• WHAT TO PRODUCE
Using the records below, give the number of lines where the word "Retourne" appears, with no further output.

• Plain-text document sources
====

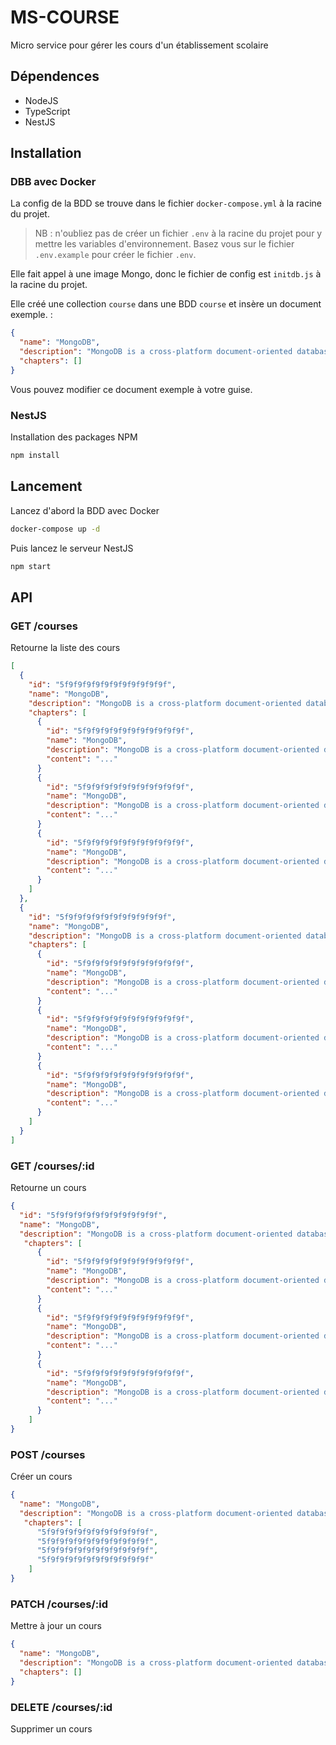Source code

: # MS-COURSE

Micro service pour gérer les cours d'un établissement scolaire

## Dépendences

- NodeJS
- TypeScript
- NestJS

## Installation

### DBB avec Docker

La config de la BDD se trouve dans le fichier `docker-compose.yml` à la racine du projet.

> NB : n'oubliez pas de créer un fichier `.env` à la racine du projet pour y mettre les variables d'environnement. Basez vous sur le fichier `.env.example` pour créer le fichier `.env`.

Elle fait appel à une image Mongo, donc le fichier de config est `initdb.js` à la racine du projet.

Elle créé une collection `course` dans une BDD `course` et insère un document exemple. :

```json
{
  "name": "MongoDB",
  "description": "MongoDB is a cross-platform document-oriented database program. Classified as a NoSQL database program, MongoDB uses JSON-like documents with optional schemas.",
  "chapters": []
}
```

Vous pouvez modifier ce document exemple à votre guise.

### NestJS

Installation des packages NPM

```bash
npm install
```

## Lancement

Lancez d'abord la BDD avec Docker

```bash
docker-compose up -d
```

Puis lancez le serveur NestJS

```bash
npm start
```

## API

### GET /courses

Retourne la liste des cours

```json
[
  {
    "id": "5f9f9f9f9f9f9f9f9f9f9f9f",
    "name": "MongoDB",
    "description": "MongoDB is a cross-platform document-oriented database program. Classified as a NoSQL database program, MongoDB uses JSON-like documents with optional schemas.",
    "chapters": [
      {
        "id": "5f9f9f9f9f9f9f9f9f9f9f9f",
        "name": "MongoDB",
        "description": "MongoDB is a cross-platform document-oriented database program. Classified as a NoSQL database program, MongoDB uses JSON-like documents with optional schemas.",
        "content": "..."
      }
      {
        "id": "5f9f9f9f9f9f9f9f9f9f9f9f",
        "name": "MongoDB",
        "description": "MongoDB is a cross-platform document-oriented database program. Classified as a NoSQL database program, MongoDB uses JSON-like documents with optional schemas.",
        "content": "..."
      }
      {
        "id": "5f9f9f9f9f9f9f9f9f9f9f9f",
        "name": "MongoDB",
        "description": "MongoDB is a cross-platform document-oriented database program. Classified as a NoSQL database program, MongoDB uses JSON-like documents with optional schemas.",
        "content": "..."
      }
    ]
  },
  {
    "id": "5f9f9f9f9f9f9f9f9f9f9f9f",
    "name": "MongoDB",
    "description": "MongoDB is a cross-platform document-oriented database program. Classified as a NoSQL database program, MongoDB uses JSON-like documents with optional schemas.",
    "chapters": [
      {
        "id": "5f9f9f9f9f9f9f9f9f9f9f9f",
        "name": "MongoDB",
        "description": "MongoDB is a cross-platform document-oriented database program. Classified as a NoSQL database program, MongoDB uses JSON-like documents with optional schemas.",
        "content": "..."
      }
      {
        "id": "5f9f9f9f9f9f9f9f9f9f9f9f",
        "name": "MongoDB",
        "description": "MongoDB is a cross-platform document-oriented database program. Classified as a NoSQL database program, MongoDB uses JSON-like documents with optional schemas.",
        "content": "..."
      }
      {
        "id": "5f9f9f9f9f9f9f9f9f9f9f9f",
        "name": "MongoDB",
        "description": "MongoDB is a cross-platform document-oriented database program. Classified as a NoSQL database program, MongoDB uses JSON-like documents with optional schemas.",
        "content": "..."
      }
    ]
  }
]
```

### GET /courses/:id

Retourne un cours

```json
{
  "id": "5f9f9f9f9f9f9f9f9f9f9f9f",
  "name": "MongoDB",
  "description": "MongoDB is a cross-platform document-oriented database program. Classified as a NoSQL database program, MongoDB uses JSON-like documents with optional schemas.",
   "chapters": [
      {
        "id": "5f9f9f9f9f9f9f9f9f9f9f9f",
        "name": "MongoDB",
        "description": "MongoDB is a cross-platform document-oriented database program. Classified as a NoSQL database program, MongoDB uses JSON-like documents with optional schemas.",
        "content": "..."
      }
      {
        "id": "5f9f9f9f9f9f9f9f9f9f9f9f",
        "name": "MongoDB",
        "description": "MongoDB is a cross-platform document-oriented database program. Classified as a NoSQL database program, MongoDB uses JSON-like documents with optional schemas.",
        "content": "..."
      }
      {
        "id": "5f9f9f9f9f9f9f9f9f9f9f9f",
        "name": "MongoDB",
        "description": "MongoDB is a cross-platform document-oriented database program. Classified as a NoSQL database program, MongoDB uses JSON-like documents with optional schemas.",
        "content": "..."
      }
    ]
}
```

### POST /courses

Créer un cours

```json
{
  "name": "MongoDB",
  "description": "MongoDB is a cross-platform document-oriented database program. Classified as a NoSQL database program, MongoDB uses JSON-like documents with optional schemas.",
   "chapters": [
      "5f9f9f9f9f9f9f9f9f9f9f9f",
      "5f9f9f9f9f9f9f9f9f9f9f9f",
      "5f9f9f9f9f9f9f9f9f9f9f9f",
      "5f9f9f9f9f9f9f9f9f9f9f9f"
    ]
}
```

### PATCH /courses/:id

Mettre à jour un cours

```json
{
  "name": "MongoDB",
  "description": "MongoDB is a cross-platform document-oriented database program. Classified as a NoSQL database program, MongoDB uses JSON-like documents with optional schemas.",
  "chapters": []
}
```

### DELETE /courses/:id

Supprimer un cours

====

• THE ANSWER
2